▶ Task objective: The finished copy should match every record exactly and contain no pictures.

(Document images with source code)
^^^^
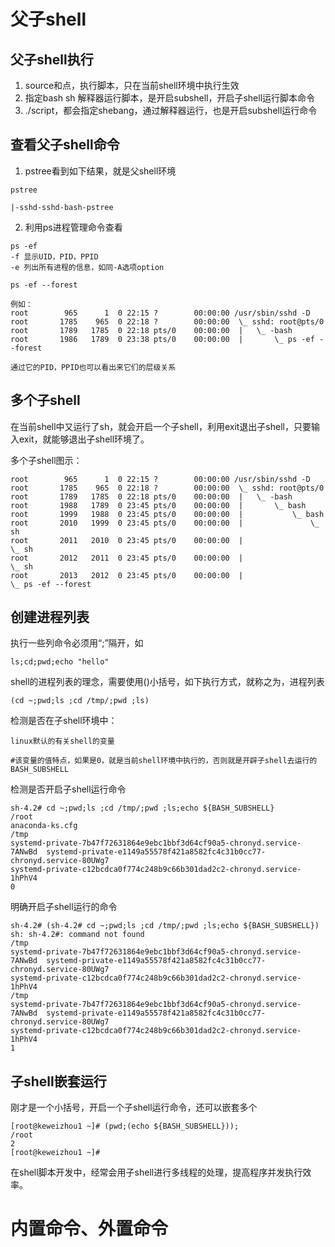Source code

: # 父子shell

## 父子shell执行

1. source和点，执行脚本，只在当前shell环境中执行生效
2. 指定bash sh 解释器运行脚本，是开启subshell，开启子shell运行脚本命令
3. ./script，都会指定shebang，通过解释器运行，也是开启subshell运行命令

## 查看父子shell命令

1. pstree看到如下结果，就是父shell环境

```text
pstree

|-sshd-sshd-bash-pstree
```

2. 利用ps进程管理命令查看

```text
ps -ef 
-f 显示UID，PID，PPID
-e 列出所有进程的信息，如同-A选项option

ps -ef --forest

例如：
root        965      1  0 22:15 ?        00:00:00 /usr/sbin/sshd -D
root       1785    965  0 22:18 ?        00:00:00  \_ sshd: root@pts/0
root       1789   1785  0 22:18 pts/0    00:00:00  |   \_ -bash
root       1986   1789  0 23:38 pts/0    00:00:00  |       \_ ps -ef --forest

通过它的PID，PPID也可以看出来它们的层级关系
```

## 多个子shell

在当前shell中又运行了sh，就会开启一个子shell，利用exit退出子shell，只要输入exit，就能够退出子shell环境了。

多个子shell图示：

```text
root        965      1  0 22:15 ?        00:00:00 /usr/sbin/sshd -D
root       1785    965  0 22:18 ?        00:00:00  \_ sshd: root@pts/0
root       1789   1785  0 22:18 pts/0    00:00:00  |   \_ -bash
root       1988   1789  0 23:45 pts/0    00:00:00  |       \_ bash
root       1999   1988  0 23:45 pts/0    00:00:00  |           \_ bash
root       2010   1999  0 23:45 pts/0    00:00:00  |               \_ sh
root       2011   2010  0 23:45 pts/0    00:00:00  |                   \_ sh
root       2012   2011  0 23:45 pts/0    00:00:00  |                       \_ sh
root       2013   2012  0 23:45 pts/0    00:00:00  |                           \_ ps -ef --forest
```

## 创建进程列表

执行一些列命令必须用“;”隔开，如

```shell
ls;cd;pwd;echo "hello"
```

shell的进程列表的理念，需要使用()小括号，如下执行方式，就称之为，进程列表

```shell
(cd ~;pwd;ls ;cd /tmp/;pwd ;ls)
```

检测是否在子shell环境中：

```text
linux默认的有关shell的变量

#该变量的值特点，如果是0，就是当前shell环境中执行的，否则就是开辟子shell去运行的
BASH_SUBSHELL
```

检测是否开启子shell运行命令

```shell
sh-4.2# cd ~;pwd;ls ;cd /tmp/;pwd ;ls;echo ${BASH_SUBSHELL}
/root
anaconda-ks.cfg
/tmp
systemd-private-7b47f72631864e9ebc1bbf3d64cf90a5-chronyd.service-7ANwBd  systemd-private-e1149a55578f421a8582fc4c31b0cc77-chronyd.service-80UWg7
systemd-private-c12bcdca0f774c248b9c66b301dad2c2-chronyd.service-1hPhV4
0
```

明确开启子shell运行的命令

```shell
sh-4.2# (sh-4.2# cd ~;pwd;ls ;cd /tmp/;pwd ;ls;echo ${BASH_SUBSHELL})
sh: sh-4.2#: command not found
/tmp
systemd-private-7b47f72631864e9ebc1bbf3d64cf90a5-chronyd.service-7ANwBd  systemd-private-e1149a55578f421a8582fc4c31b0cc77-chronyd.service-80UWg7
systemd-private-c12bcdca0f774c248b9c66b301dad2c2-chronyd.service-1hPhV4
/tmp
systemd-private-7b47f72631864e9ebc1bbf3d64cf90a5-chronyd.service-7ANwBd  systemd-private-e1149a55578f421a8582fc4c31b0cc77-chronyd.service-80UWg7
systemd-private-c12bcdca0f774c248b9c66b301dad2c2-chronyd.service-1hPhV4
1
```

## 子shell嵌套运行

刚才是一个小括号，开启一个子shell运行命令，还可以嵌套多个

```shell
[root@keweizhou1 ~]# (pwd;(echo ${BASH_SUBSHELL}));
/root
2
[root@keweizhou1 ~]#
```

在shell脚本开发中，经常会用子shell进行多线程的处理，提高程序并发执行效率。

# 内置命令、外置命令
^^^^
▶ Answer to this task:
Source code

: # 父子shell

## 父子shell执行

1. source和点，执行脚本，只在当前shell环境中执行生效
2. 指定bash sh 解释器运行脚本，是开启subshell，开启子shell运行脚本命令
3. ./script，都会指定shebang，通过解释器运行，也是开启subshell运行命令

## 查看父子shell命令

1. pstree看到如下结果，就是父shell环境

```text
pstree

|-sshd-sshd-bash-pstree
```

2. 利用ps进程管理命令查看

```text
ps -ef 
-f 显示UID，PID，PPID
-e 列出所有进程的信息，如同-A选项option

ps -ef --forest

例如：
root        965      1  0 22:15 ?        00:00:00 /usr/sbin/sshd -D
root       1785    965  0 22:18 ?        00:00:00  \_ sshd: root@pts/0
root       1789   1785  0 22:18 pts/0    00:00:00  |   \_ -bash
root       1986   1789  0 23:38 pts/0    00:00:00  |       \_ ps -ef --forest

通过它的PID，PPID也可以看出来它们的层级关系
```

## 多个子shell

在当前shell中又运行了sh，就会开启一个子shell，利用exit退出子shell，只要输入exit，就能够退出子shell环境了。

多个子shell图示：

```text
root        965      1  0 22:15 ?        00:00:00 /usr/sbin/sshd -D
root       1785    965  0 22:18 ?        00:00:00  \_ sshd: root@pts/0
root       1789   1785  0 22:18 pts/0    00:00:00  |   \_ -bash
root       1988   1789  0 23:45 pts/0    00:00:00  |       \_ bash
root       1999   1988  0 23:45 pts/0    00:00:00  |           \_ bash
root       2010   1999  0 23:45 pts/0    00:00:00  |               \_ sh
root       2011   2010  0 23:45 pts/0    00:00:00  |                   \_ sh
root       2012   2011  0 23:45 pts/0    00:00:00  |                       \_ sh
root       2013   2012  0 23:45 pts/0    00:00:00  |                           \_ ps -ef --forest
```

## 创建进程列表

执行一些列命令必须用“;”隔开，如

```shell
ls;cd;pwd;echo "hello"
```

shell的进程列表的理念，需要使用()小括号，如下执行方式，就称之为，进程列表

```shell
(cd ~;pwd;ls ;cd /tmp/;pwd ;ls)
```

检测是否在子shell环境中：

```text
linux默认的有关shell的变量

#该变量的值特点，如果是0，就是当前shell环境中执行的，否则就是开辟子shell去运行的
BASH_SUBSHELL
```

检测是否开启子shell运行命令

```shell
sh-4.2# cd ~;pwd;ls ;cd /tmp/;pwd ;ls;echo ${BASH_SUBSHELL}
/root
anaconda-ks.cfg
/tmp
systemd-private-7b47f72631864e9ebc1bbf3d64cf90a5-chronyd.service-7ANwBd  systemd-private-e1149a55578f421a8582fc4c31b0cc77-chronyd.service-80UWg7
systemd-private-c12bcdca0f774c248b9c66b301dad2c2-chronyd.service-1hPhV4
0
```

明确开启子shell运行的命令

```shell
sh-4.2# (sh-4.2# cd ~;pwd;ls ;cd /tmp/;pwd ;ls;echo ${BASH_SUBSHELL})
sh: sh-4.2#: command not found
/tmp
systemd-private-7b47f72631864e9ebc1bbf3d64cf90a5-chronyd.service-7ANwBd  systemd-private-e1149a55578f421a8582fc4c31b0cc77-chronyd.service-80UWg7
systemd-private-c12bcdca0f774c248b9c66b301dad2c2-chronyd.service-1hPhV4
/tmp
systemd-private-7b47f72631864e9ebc1bbf3d64cf90a5-chronyd.service-7ANwBd  systemd-private-e1149a55578f421a8582fc4c31b0cc77-chronyd.service-80UWg7
systemd-private-c12bcdca0f774c248b9c66b301dad2c2-chronyd.service-1hPhV4
1
```

## 子shell嵌套运行

刚才是一个小括号，开启一个子shell运行命令，还可以嵌套多个

```shell
[root@keweizhou1 ~]# (pwd;(echo ${BASH_SUBSHELL}));
/root
2
[root@keweizhou1 ~]#
```

在shell脚本开发中，经常会用子shell进行多线程的处理，提高程序并发执行效率。

# 内置命令、外置命令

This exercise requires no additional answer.